Not so. I suspect most of us are happy with something rather than nothing when it comes to the language. Any little encouragement gives us a chance to say: “Look, children, did you hear that Brad and Angelina are going to Oideas Gael to research their next film about how a cell of Gaeilgeoirí plot to take over the world? They are calling the movie, Mr and Mrs Mac Gabhann.”

Something rather than nothing. That is why many people get so annoyed with smug Government statements about the language; about how ministers of state are a bit rusty but can be sent off on a course to begin their journey to enlightenment. We know all about courses – we are on that journey and are paying for that journey and saving up for the next journey. (What mugs, eh? Practising what we preach and actually paying for it out of our own pocket! A career in politics does not beckon!)

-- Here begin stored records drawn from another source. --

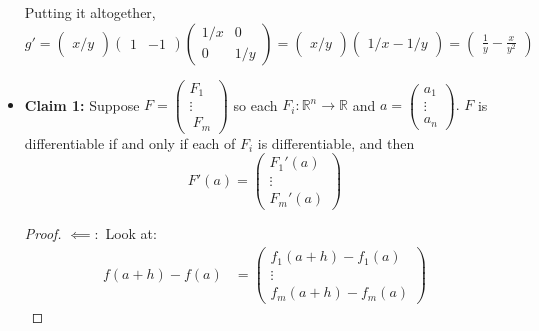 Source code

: \begin{itemize}
\begin{example}
        Putting it altogether,
        \begin{equation}
            g' = \begin{pmatrix}
                x/y
            \end{pmatrix}\begin{pmatrix}
                1 & -1
            \end{pmatrix}\begin{pmatrix}
                1/x & 0 \\ 
                0 & 1/y
            \end{pmatrix} = \begin{pmatrix}
                x/y
            \end{pmatrix}\begin{pmatrix}
                1/x - 1/y
            \end{pmatrix} = \begin{pmatrix}
                \frac{1}{y} - \frac{x}{y^2}
            \end{pmatrix}
        \end{equation}
    \end{example}
    \item \textbf{Claim 1:} Suppose $F=\begin{pmatrix}
        F_1 \\ \vdots \\\ F_m
    \end{pmatrix}$ so each $F_i:\mathbb{R}^n \rightarrow \mathbb{R}$ and $a = \begin{pmatrix}
        a_1 \\ \vdots \\ a_n
    \end{pmatrix}.$ $F$ is differentiable if and only if each of $F_i$ is differentiable, and then
    \begin{equation}
        F'(a) = \begin{pmatrix}
            F_1'(a) \\ 
            \vdots \\ 
            F_m'(a)
        \end{pmatrix}
    \end{equation} 
    \begin{proof}
        $\impliedby:$ Look at: 
        \begin{align}
            f(a+h)-f(a) &= \begin{pmatrix}
                f_1(a+h)-f_1(a) \\ \vdots \\ f_m(a+h) - f_m(a)

\end{pmatrix}
\end{align}
\end{proof}
\end{itemize}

Our children speak English – we just want them to have the chance to speak a bit of Irish and to know that speaking that bit of Irish is a “good thing”. We want them to have an active cultural life as well as the one that involves twitter, downloads and dancing to MTV. They have all that already. We just want to give them something extra, to show them a little corner of Ireland that still exists, just about, in An Ghaeltacht.

Anyone who visits the Gaeltacht knows that the physical sign that marks the border between Gaeltacht and Galltacht is misleading. Passing those famous “An Ghaeltacht” markers does not mean that you have crossed into a linguistic territory in the way in which you might cross from France to Germany. No, the Gaeltacht is altogether more porous. You will find native speakers but it might take you a bit of time. They are there, however, out in the fields and hidden up little roads and, if you are lucky, you make an acquaintance or two that stands you in good stead for the rest of your life.

That said, I was not sending the girls to the Gaeltacht with orders to put a GPS tracer on every native speaker they met. Yes, there is the linguistic element – that they hear something rather than nothing. And they did and they learnt something. One got her Silver Fáinne and is “tots sásta” and one got a couple of gold stars for effort and is happy with that for the moment. They enjoyed the course, made new friends and met people from places as far away as Dublin. (Dubliners in the Donegal Gaeltacht sounds like a Paul Durcan poem.) They are both using more Irish than they did before they left and are, at the time of writing, happy to go back next year.

Something rather than nothing.

I know that 30 years ago when I began to learn Irish seriously I had to go to the Gaeltacht. I am glad I had the chance. I am glad that my children have had the chance. I would like to think that in another 30 years – if the good Lord spares me – there might still be a Gaeltacht. I would like to think that there will be another generation of buachaillí and cailíní who get to know the kindness of a bean an tí; who get to dress up at a Céilí Bréagéadaí; who get to dance Tonntaí Thoraí in the sight of the island itself; who cry at the Céilí Mór; who walk home with friends in the dark night with all the stars shining in the sky.

Many of us have been on the journey that Joe McHugh is beginning. No one would wish him anything but good luck. Let us hope he gets something rather than nothing out of it – but let the Government remember also that we are not the ones letting them down by not speaking Irish, they are the ones letting us down.